** Records supplied follows **
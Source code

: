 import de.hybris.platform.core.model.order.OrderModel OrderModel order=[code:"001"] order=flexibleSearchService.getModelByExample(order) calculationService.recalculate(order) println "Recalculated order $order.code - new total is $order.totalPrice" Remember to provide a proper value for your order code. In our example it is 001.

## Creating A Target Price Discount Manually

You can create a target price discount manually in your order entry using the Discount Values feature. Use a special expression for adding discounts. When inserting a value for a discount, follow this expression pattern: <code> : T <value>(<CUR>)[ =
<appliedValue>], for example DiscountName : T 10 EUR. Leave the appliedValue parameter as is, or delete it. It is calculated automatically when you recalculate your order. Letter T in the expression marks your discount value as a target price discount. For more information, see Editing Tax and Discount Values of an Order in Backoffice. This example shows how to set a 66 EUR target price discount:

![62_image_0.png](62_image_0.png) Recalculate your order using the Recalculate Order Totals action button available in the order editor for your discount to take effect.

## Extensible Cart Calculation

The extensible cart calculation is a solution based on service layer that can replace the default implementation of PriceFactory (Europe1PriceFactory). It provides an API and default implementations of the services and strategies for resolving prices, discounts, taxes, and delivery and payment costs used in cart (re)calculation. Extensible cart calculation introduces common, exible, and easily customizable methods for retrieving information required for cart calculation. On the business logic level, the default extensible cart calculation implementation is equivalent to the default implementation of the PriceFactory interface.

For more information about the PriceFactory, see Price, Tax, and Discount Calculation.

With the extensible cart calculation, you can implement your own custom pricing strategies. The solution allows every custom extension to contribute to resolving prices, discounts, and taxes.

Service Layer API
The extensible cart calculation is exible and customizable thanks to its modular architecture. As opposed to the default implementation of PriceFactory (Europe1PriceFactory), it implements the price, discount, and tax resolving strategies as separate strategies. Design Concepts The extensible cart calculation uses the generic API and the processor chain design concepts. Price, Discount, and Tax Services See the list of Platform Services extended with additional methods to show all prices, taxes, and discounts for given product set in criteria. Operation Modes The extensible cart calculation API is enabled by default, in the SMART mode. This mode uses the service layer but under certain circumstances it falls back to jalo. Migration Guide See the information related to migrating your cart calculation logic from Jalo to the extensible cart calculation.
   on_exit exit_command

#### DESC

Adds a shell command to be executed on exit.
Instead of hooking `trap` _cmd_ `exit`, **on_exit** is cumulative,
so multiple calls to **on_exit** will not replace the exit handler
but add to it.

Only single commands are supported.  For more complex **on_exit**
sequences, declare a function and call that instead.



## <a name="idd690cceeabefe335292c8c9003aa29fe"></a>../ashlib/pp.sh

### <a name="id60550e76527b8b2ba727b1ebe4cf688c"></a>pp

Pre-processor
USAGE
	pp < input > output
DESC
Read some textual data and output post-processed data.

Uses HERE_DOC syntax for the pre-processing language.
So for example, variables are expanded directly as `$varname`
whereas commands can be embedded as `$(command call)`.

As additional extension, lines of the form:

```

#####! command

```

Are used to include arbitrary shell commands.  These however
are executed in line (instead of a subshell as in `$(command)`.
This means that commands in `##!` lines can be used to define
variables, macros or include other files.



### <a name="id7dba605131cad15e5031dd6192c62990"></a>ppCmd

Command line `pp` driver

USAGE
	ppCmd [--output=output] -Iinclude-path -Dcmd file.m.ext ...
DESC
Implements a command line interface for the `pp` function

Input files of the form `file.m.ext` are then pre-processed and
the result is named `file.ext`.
** End of Records supplied **
**Work instruction:** Look back at the entries above. Retype the line with "Pre-processor", the line with "whereas commands can", and all lines in between.

**Result of the exercise:**
Pre-processor
USAGE
	pp < input > output
DESC
Read some textual data and output post-processed data.

Uses HERE_DOC syntax for the pre-processing language.
So for example, variables are expanded directly as `$varname`
whereas commands can be embedded as `$(command call)`.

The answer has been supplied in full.